> _WHAT THE EXERCISE ASKS_
Pictures aside, copy every record word for word.

(Pictures paired with source code)
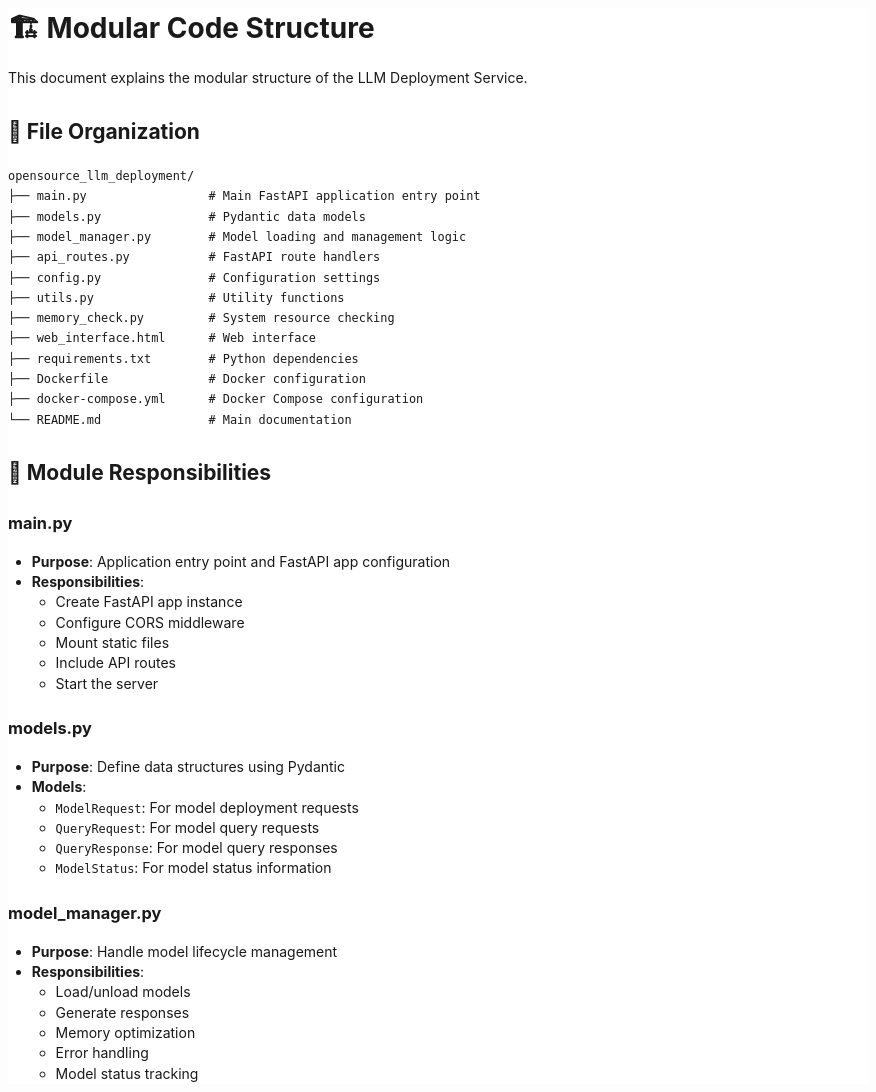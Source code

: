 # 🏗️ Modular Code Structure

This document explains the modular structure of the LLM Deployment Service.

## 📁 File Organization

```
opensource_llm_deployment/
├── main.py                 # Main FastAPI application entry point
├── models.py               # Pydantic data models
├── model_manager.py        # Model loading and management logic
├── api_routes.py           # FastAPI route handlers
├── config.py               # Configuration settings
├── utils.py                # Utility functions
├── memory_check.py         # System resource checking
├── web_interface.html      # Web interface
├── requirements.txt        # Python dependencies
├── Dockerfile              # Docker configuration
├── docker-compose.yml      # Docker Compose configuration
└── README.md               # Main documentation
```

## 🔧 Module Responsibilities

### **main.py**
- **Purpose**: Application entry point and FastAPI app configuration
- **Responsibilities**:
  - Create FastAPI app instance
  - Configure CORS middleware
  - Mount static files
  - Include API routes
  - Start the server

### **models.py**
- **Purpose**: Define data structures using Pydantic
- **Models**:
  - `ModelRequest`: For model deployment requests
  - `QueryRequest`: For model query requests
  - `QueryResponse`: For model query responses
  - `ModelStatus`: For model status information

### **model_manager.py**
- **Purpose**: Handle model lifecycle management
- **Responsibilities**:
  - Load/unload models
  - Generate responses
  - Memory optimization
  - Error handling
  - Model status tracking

> _ANSWER TO THE PROBLEM_
Source code

: # 🏗️ Modular Code Structure

This document explains the modular structure of the LLM Deployment Service.

## 📁 File Organization

```
opensource_llm_deployment/
├── main.py                 # Main FastAPI application entry point
├── models.py               # Pydantic data models
├── model_manager.py        # Model loading and management logic
├── api_routes.py           # FastAPI route handlers
├── config.py               # Configuration settings
├── utils.py                # Utility functions
├── memory_check.py         # System resource checking
├── web_interface.html      # Web interface
├── requirements.txt        # Python dependencies
├── Dockerfile              # Docker configuration
├── docker-compose.yml      # Docker Compose configuration
└── README.md               # Main documentation
```

## 🔧 Module Responsibilities

### **main.py**
- **Purpose**: Application entry point and FastAPI app configuration
- **Responsibilities**:
  - Create FastAPI app instance
  - Configure CORS middleware
  - Mount static files
  - Include API routes
  - Start the server

### **models.py**
- **Purpose**: Define data structures using Pydantic
- **Models**:
  - `ModelRequest`: For model deployment requests
  - `QueryRequest`: For model query requests
  - `QueryResponse`: For model query responses
  - `ModelStatus`: For model status information

### **model_manager.py**
- **Purpose**: Handle model lifecycle management
- **Responsibilities**:
  - Load/unload models
  - Generate responses
  - Memory optimization
  - Error handling
  - Model status tracking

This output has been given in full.